The decision and this summary may be of interest or guidance to commodities market participants and financiers dealing with issues that have arisen in cases following the relatively recent failures of a number of commodities trading firms, as well as courts and tribunals tasked with determining such issues.
This is one of the most recent in a series of cases decided in the Singapore courts following the bankruptcy of Zenrock Commodities Pte Ltd (Zenrock). The case examined, and the court decided, several complex issues relating to the financing and trading of commodities. The decision may be of assistance to commodities market participants, including banks, in connection with transactions involving:
- Structured commodity trading, in particular, so-called transit, ‘circular’ or ‘round-tripping’ transactions;
- Documentary letters of credit;
- Payment letters of indemnity (LOIs);
- The transfer of title under contracts for the sale of goods; and
- Fraud in the context of letters of credit.

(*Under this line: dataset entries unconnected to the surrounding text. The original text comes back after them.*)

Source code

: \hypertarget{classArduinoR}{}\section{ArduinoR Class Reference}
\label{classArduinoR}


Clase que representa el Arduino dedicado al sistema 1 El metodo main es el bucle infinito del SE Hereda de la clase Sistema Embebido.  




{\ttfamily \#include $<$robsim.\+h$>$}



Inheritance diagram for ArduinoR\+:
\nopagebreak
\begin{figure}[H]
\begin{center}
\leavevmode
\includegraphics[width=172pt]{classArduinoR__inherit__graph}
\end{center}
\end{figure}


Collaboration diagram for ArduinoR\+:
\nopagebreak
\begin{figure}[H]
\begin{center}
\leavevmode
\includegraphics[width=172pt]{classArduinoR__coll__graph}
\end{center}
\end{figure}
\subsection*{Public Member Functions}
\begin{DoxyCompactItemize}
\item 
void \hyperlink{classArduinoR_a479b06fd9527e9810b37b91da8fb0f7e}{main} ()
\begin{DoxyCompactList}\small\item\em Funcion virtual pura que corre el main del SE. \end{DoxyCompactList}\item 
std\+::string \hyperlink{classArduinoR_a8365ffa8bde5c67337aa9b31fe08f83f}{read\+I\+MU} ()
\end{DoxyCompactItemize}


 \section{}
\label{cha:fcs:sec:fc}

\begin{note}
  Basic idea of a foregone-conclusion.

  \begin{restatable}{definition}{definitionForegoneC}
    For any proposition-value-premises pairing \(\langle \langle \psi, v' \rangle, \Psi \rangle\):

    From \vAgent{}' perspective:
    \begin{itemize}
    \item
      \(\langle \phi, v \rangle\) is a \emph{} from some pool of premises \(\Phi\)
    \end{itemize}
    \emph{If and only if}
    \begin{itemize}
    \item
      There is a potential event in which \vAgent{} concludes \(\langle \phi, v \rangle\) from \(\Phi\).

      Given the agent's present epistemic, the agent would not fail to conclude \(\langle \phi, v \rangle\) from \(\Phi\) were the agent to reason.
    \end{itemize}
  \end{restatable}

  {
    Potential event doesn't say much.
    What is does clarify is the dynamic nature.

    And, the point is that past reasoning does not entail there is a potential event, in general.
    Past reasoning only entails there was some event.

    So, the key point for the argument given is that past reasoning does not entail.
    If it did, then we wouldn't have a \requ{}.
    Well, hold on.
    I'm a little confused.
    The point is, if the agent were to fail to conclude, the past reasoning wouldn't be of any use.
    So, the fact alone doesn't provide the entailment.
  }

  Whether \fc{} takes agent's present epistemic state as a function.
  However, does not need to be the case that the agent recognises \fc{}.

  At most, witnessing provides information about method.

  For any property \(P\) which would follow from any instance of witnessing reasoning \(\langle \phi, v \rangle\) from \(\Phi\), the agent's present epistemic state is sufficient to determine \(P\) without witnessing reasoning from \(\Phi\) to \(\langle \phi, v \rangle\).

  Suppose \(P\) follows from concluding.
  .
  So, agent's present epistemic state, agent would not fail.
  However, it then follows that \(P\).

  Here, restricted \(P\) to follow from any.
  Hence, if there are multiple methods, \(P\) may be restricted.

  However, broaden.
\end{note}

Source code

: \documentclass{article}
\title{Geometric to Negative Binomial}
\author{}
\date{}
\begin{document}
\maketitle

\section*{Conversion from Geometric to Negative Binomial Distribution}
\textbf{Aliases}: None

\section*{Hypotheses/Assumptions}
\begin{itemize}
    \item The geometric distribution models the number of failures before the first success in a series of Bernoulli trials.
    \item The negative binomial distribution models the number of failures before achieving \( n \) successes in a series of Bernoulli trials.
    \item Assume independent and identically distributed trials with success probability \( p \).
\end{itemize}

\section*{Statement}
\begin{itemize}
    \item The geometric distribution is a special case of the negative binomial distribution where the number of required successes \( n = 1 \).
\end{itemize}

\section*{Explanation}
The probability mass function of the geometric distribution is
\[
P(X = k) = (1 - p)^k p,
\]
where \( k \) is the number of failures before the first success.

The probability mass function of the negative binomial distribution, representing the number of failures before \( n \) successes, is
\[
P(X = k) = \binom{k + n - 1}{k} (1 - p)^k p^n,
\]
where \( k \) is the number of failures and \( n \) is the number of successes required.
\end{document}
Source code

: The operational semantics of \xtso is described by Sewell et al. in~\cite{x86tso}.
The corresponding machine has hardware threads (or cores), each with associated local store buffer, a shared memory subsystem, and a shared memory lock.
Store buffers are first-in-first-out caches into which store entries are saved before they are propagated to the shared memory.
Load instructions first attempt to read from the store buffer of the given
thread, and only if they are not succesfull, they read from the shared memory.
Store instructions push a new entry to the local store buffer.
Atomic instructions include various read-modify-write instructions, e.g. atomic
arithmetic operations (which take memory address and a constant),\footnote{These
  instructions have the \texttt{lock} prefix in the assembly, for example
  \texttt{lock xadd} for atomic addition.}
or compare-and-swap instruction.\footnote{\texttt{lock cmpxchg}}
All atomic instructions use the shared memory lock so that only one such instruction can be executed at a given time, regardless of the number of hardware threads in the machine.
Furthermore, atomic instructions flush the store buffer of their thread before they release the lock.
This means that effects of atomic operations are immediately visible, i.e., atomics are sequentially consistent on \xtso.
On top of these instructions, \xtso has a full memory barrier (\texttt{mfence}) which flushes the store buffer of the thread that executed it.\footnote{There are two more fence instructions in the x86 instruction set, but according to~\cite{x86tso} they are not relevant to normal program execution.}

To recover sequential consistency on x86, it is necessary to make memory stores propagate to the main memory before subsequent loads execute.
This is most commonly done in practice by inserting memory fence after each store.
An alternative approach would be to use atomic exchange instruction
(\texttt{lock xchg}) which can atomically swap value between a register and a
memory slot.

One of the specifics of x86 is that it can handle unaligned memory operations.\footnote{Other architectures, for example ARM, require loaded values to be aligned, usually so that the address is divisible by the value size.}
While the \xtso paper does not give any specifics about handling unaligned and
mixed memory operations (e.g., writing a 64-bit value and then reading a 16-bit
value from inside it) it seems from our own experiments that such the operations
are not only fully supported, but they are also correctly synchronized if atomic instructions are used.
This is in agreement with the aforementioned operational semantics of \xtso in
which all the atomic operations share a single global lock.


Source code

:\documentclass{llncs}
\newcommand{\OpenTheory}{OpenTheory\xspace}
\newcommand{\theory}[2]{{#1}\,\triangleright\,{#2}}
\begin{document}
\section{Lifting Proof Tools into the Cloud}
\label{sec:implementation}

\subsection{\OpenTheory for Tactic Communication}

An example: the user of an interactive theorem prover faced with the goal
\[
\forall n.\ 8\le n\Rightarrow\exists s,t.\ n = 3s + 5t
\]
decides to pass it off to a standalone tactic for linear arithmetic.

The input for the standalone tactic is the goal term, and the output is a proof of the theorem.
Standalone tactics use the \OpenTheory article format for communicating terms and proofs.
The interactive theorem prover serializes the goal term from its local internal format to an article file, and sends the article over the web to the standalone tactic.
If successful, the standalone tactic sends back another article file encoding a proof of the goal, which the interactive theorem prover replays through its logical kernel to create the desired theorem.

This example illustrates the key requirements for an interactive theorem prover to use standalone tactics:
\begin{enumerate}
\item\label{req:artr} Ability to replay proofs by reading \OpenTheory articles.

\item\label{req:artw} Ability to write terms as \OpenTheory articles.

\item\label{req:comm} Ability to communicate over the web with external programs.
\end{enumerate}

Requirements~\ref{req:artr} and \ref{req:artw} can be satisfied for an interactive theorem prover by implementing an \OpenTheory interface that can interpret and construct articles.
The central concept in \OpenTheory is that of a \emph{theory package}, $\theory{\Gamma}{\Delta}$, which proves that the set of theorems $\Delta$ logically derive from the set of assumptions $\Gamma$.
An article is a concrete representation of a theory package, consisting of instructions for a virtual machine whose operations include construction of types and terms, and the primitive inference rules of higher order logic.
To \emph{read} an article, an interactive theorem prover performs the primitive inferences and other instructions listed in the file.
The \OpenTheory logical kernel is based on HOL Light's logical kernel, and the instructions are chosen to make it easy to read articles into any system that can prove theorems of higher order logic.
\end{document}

Crédit Agricole Corporate & Investment Bank (CACIB) commenced proceedings against PPT Energy Trading Co Ltd (PPT), and the case was referred to the SICC by the High Court. The SICC was tasked with determining claims arising out of trading activities conducted by Zenrock, with Zenrock having been placed under judicial management in May 2020 amidst allegations by creditors that Zenrock had engaged in a series of dishonest transactions designed to defraud its financiers.
What happened between the parties in the case?
PPT was the beneficiary of a letter of credit (LC) issued by CACIB with Zenrock being the applicant of the LC and purchaser of a crude oil cargo under a sale contract with PPT (the PPT Sale Contract).
The crude oil cargo was subject to what the court described as ‘round-tripping’ transactions. These transactions comprised the following sales and purchases:
- A crude oil cargo was sold by Total Oil Trading SA (TOTSA) to SOCAR Trading SA (SOCAR).
- SOCAR sold the cargo to Zenrock.
- Zenrock sold the cargo to Shandong Energy International (Singapore) Pte Ltd (Shandong).
- Shandong, in turn, sold the cargo to PPT.
- PPT then sold the same cargo to Zenrock.
- Finally, Zenrock sold the cargo back to TOTSA, thereby completing the series of so-called ‘round-tripping’ transactions.